(Collected data)
■ ■ ■ ■ ■ ■ ■

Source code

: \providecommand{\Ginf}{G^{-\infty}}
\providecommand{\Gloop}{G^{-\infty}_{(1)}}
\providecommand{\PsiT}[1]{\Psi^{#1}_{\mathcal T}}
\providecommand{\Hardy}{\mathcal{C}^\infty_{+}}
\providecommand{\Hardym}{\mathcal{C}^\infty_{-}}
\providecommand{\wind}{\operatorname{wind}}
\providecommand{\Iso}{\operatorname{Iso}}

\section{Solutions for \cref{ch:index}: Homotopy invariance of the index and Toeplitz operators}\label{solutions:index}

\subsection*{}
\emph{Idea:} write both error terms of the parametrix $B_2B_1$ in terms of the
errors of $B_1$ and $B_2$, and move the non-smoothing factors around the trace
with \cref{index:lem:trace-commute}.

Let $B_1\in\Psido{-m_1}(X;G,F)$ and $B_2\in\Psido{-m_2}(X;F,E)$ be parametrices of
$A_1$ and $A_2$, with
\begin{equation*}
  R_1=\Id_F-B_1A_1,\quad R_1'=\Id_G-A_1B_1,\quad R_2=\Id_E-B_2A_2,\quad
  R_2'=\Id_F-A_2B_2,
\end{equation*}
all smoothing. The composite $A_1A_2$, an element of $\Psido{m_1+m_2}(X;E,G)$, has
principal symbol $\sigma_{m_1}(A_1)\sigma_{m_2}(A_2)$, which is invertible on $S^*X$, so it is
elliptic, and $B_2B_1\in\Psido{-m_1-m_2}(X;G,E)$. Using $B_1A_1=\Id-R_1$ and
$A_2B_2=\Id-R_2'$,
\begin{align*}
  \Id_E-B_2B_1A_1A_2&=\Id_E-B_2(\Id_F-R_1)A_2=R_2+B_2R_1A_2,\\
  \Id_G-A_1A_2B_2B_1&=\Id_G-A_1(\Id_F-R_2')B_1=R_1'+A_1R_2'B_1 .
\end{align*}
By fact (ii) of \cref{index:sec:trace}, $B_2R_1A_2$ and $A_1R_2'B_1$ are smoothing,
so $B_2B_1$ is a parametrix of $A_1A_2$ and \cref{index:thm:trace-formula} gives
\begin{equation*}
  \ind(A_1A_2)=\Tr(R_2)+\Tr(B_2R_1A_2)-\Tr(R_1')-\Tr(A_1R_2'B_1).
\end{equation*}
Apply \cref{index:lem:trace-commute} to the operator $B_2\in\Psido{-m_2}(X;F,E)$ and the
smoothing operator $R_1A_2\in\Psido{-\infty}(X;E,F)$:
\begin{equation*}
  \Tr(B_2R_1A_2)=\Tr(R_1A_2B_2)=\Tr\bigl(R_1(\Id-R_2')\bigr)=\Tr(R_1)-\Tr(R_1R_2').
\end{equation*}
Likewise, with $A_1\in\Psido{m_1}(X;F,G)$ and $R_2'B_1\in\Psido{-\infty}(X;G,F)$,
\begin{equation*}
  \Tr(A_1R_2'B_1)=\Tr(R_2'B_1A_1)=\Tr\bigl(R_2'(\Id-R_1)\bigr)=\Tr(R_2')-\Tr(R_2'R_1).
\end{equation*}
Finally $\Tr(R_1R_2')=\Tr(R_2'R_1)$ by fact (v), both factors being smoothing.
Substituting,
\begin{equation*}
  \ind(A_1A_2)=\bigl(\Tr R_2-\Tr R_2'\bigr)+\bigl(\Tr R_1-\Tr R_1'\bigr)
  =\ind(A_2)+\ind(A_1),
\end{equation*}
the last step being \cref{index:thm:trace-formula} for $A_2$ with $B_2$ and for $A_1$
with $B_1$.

■ ■ ■ ■ ■ ■ ■

### What is needed
Collect every line with the string "index" from the records, and copy each.

### Task response
\section{Solutions for \cref{ch:index}: Homotopy invariance of the index and Toeplitz operators}\label{solutions:index}
with \cref{index:lem:trace-commute}.
By fact (ii) of \cref{index:sec:trace}, $B_2R_1A_2$ and $A_1R_2'B_1$ are smoothing,
so $B_2B_1$ is a parametrix of $A_1A_2$ and \cref{index:thm:trace-formula} gives
Apply \cref{index:lem:trace-commute} to the operator $B_2\in\Psido{-m_2}(X;F,E)$ and the
the last step being \cref{index:thm:trace-formula} for $A_2$ with $B_2$ and for $A_1$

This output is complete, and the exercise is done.